◆ **The task**
In the listing below, find every line containing "trajectory" and copy it out.

◆ **Record set**
____________
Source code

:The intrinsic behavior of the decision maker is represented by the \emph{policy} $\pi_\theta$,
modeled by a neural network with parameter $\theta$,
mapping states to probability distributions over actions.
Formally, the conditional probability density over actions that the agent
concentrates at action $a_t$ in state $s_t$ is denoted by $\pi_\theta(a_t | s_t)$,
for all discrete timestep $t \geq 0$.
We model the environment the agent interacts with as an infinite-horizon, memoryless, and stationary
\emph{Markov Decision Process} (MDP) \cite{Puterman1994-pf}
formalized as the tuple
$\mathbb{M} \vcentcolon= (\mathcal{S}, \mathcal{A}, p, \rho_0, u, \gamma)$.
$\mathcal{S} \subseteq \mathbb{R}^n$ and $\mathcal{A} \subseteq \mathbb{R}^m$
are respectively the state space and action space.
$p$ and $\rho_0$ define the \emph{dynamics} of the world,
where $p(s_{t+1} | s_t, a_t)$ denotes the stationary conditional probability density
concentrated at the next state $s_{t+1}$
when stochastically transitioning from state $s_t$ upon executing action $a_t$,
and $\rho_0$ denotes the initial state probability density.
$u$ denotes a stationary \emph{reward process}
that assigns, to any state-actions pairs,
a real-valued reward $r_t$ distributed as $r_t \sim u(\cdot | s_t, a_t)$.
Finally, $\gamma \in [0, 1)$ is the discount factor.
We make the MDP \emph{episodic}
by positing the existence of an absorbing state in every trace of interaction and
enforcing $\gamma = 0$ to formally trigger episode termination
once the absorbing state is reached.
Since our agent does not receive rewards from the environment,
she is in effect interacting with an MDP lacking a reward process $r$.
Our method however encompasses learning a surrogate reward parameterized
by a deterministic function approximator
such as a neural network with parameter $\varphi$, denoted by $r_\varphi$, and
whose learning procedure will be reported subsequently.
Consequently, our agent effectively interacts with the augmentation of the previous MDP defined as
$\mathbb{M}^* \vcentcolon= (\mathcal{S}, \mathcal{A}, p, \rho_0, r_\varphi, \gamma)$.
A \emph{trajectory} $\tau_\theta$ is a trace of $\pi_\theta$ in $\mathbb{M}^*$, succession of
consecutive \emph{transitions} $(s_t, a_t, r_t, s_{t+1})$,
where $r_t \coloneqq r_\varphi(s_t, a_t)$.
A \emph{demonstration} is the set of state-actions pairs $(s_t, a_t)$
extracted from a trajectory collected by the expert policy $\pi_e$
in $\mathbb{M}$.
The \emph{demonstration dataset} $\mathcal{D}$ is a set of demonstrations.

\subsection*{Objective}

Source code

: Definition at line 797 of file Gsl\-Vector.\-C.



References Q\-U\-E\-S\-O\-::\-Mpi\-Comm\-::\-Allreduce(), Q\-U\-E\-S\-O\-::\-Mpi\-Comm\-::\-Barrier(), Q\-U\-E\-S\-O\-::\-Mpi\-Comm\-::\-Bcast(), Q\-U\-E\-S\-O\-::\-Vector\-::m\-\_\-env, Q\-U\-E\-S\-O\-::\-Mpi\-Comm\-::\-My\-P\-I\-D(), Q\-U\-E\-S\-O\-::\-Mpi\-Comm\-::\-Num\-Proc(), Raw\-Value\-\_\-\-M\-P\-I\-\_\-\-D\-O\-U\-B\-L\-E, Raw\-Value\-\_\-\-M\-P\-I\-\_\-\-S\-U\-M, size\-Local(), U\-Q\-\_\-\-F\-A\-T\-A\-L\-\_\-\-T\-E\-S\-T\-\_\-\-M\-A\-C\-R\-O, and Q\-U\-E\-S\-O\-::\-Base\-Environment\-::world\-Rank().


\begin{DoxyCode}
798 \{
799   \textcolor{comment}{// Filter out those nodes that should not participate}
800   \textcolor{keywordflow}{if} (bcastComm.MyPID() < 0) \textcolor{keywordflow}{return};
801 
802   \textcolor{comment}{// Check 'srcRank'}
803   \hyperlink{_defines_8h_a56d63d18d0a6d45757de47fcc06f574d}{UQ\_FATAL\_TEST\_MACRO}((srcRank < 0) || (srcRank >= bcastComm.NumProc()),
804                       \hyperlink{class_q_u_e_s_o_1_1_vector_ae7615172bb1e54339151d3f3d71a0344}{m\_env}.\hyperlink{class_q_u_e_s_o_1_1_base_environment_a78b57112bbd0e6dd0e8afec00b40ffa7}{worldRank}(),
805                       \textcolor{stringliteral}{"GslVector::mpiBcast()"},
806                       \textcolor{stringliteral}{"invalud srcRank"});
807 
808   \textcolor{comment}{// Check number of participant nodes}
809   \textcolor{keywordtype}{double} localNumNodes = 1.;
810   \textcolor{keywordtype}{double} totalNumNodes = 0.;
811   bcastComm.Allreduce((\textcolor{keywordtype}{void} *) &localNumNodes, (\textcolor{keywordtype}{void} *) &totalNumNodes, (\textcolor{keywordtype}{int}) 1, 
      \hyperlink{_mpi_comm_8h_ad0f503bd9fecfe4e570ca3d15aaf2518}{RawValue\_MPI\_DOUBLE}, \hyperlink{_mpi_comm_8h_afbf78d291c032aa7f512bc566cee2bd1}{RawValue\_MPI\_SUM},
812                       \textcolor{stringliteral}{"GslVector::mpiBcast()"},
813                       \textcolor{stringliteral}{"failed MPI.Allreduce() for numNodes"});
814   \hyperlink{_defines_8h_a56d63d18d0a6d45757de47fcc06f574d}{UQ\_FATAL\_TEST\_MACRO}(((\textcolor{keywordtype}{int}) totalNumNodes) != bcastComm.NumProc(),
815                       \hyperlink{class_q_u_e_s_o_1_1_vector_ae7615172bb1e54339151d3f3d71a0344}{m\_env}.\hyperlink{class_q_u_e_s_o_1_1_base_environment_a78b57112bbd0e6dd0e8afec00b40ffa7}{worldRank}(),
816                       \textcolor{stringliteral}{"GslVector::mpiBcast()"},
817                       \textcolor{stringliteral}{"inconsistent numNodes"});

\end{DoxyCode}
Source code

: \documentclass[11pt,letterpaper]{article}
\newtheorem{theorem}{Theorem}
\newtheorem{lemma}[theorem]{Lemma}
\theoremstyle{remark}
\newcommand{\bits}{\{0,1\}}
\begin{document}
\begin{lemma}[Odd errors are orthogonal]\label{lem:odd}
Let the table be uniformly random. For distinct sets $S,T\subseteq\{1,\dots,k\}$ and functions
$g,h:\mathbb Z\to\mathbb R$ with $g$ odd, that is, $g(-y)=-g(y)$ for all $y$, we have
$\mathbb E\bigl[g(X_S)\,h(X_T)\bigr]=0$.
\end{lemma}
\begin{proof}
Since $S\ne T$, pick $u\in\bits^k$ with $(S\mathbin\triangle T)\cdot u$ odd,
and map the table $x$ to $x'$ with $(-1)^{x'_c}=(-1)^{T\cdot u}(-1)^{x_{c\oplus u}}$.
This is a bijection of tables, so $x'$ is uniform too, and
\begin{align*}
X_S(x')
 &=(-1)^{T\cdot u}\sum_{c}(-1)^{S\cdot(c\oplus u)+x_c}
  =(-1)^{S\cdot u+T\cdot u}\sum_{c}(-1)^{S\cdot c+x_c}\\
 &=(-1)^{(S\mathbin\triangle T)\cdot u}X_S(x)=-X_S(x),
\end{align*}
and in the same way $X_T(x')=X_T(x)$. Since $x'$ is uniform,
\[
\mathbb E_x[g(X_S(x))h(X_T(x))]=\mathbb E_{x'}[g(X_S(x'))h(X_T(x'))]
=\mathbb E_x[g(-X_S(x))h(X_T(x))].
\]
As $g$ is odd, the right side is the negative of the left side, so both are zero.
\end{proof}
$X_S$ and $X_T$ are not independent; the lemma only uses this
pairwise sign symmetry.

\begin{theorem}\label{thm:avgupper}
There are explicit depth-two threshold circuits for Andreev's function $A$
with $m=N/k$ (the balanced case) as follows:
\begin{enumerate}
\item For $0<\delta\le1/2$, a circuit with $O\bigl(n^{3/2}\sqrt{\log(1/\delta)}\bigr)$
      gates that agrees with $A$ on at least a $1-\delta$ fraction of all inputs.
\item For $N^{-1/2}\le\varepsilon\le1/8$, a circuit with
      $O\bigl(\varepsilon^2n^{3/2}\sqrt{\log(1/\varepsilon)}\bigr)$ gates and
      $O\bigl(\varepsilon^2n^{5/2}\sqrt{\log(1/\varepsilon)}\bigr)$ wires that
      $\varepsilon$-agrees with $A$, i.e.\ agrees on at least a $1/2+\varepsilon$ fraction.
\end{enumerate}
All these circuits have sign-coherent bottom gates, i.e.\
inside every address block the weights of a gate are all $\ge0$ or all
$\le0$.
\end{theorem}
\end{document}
____________
◆ **Output of the task**
A \emph{trajectory} $\tau_\theta$ is a trace of $\pi_\theta$ in $\mathbb{M}^*$, succession of
extracted from a trajectory collected by the expert policy $\pi_e$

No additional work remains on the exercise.